EXERCISE BRIEF
Give only the number of lines below that contain the word "gaiasky".

□ □ □ □ □

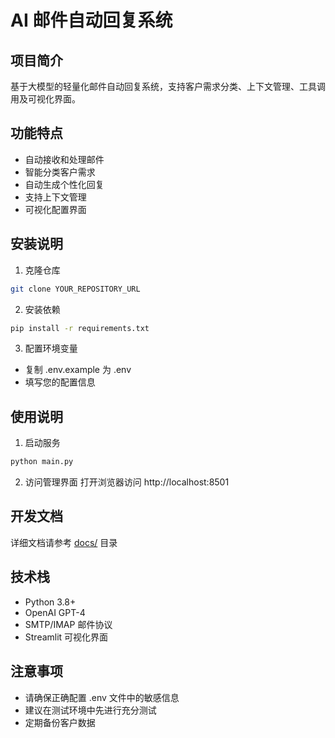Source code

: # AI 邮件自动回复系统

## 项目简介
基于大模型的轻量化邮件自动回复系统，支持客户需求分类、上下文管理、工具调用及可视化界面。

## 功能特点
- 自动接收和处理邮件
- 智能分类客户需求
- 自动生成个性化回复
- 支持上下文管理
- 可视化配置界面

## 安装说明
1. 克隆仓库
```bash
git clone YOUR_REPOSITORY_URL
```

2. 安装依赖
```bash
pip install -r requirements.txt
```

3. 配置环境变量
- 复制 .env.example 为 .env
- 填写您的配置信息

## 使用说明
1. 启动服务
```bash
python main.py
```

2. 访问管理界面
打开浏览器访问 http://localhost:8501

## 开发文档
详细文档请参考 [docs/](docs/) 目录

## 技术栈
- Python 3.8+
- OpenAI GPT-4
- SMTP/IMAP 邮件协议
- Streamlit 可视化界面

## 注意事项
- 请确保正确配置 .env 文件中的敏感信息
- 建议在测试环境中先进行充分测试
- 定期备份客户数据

□ □ □ □ □

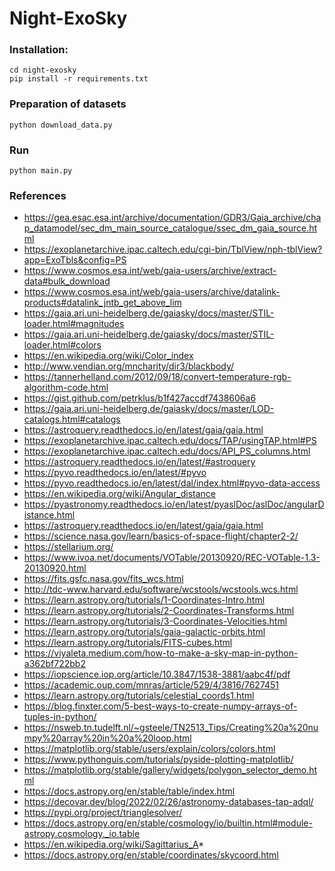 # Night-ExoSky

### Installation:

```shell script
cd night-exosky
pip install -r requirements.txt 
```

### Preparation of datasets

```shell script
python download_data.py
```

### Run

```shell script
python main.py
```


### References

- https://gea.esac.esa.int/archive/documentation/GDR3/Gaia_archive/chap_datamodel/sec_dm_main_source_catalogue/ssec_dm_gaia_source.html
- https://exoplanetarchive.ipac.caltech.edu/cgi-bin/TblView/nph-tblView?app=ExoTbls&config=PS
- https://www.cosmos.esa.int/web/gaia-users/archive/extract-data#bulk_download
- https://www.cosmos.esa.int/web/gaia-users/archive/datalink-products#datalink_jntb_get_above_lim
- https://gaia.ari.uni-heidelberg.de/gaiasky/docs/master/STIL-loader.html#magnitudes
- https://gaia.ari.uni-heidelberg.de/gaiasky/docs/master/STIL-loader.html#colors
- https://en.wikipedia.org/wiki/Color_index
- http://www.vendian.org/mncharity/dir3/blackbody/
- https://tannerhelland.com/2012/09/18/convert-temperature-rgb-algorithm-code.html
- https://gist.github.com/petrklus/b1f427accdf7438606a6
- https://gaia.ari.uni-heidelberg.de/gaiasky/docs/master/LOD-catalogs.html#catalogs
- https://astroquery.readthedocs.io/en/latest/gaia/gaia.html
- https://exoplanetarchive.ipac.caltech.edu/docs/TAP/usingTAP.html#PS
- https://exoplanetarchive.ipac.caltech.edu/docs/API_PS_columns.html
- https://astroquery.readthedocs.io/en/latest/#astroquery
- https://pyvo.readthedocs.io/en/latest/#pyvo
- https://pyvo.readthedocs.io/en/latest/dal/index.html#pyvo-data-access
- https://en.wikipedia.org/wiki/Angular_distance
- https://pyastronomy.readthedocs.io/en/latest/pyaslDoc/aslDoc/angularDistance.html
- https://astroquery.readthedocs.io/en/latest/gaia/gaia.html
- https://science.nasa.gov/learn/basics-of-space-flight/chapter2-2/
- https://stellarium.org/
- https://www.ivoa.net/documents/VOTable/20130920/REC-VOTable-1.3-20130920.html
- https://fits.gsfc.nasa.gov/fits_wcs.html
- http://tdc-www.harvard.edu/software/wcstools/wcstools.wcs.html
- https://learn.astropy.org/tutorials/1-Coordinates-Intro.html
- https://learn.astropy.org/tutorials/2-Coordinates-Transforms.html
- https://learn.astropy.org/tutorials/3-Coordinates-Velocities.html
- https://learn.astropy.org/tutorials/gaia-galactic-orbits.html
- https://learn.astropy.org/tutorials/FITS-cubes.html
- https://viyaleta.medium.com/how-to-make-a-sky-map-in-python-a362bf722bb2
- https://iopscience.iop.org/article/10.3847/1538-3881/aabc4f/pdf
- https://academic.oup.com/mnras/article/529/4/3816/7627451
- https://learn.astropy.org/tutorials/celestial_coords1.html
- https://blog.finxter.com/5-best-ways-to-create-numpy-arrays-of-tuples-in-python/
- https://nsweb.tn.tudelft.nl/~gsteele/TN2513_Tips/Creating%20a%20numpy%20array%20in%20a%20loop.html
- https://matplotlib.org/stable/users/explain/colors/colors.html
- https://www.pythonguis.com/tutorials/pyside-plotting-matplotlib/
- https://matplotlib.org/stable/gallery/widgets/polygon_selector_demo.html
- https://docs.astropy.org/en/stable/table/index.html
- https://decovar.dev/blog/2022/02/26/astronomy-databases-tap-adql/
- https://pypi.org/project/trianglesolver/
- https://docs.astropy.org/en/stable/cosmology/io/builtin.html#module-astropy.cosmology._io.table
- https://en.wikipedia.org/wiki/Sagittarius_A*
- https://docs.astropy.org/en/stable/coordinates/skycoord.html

□ □ □ □ □

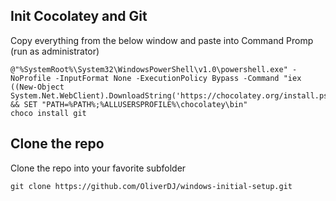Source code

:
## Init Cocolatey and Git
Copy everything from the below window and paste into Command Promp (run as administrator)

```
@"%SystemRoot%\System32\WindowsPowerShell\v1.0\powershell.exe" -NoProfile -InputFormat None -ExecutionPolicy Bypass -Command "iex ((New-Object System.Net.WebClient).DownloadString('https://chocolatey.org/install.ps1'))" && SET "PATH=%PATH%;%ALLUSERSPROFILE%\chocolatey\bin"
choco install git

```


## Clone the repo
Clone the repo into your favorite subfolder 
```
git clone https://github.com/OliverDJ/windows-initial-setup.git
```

□ □ □ □ □

TASK SOLUTION
3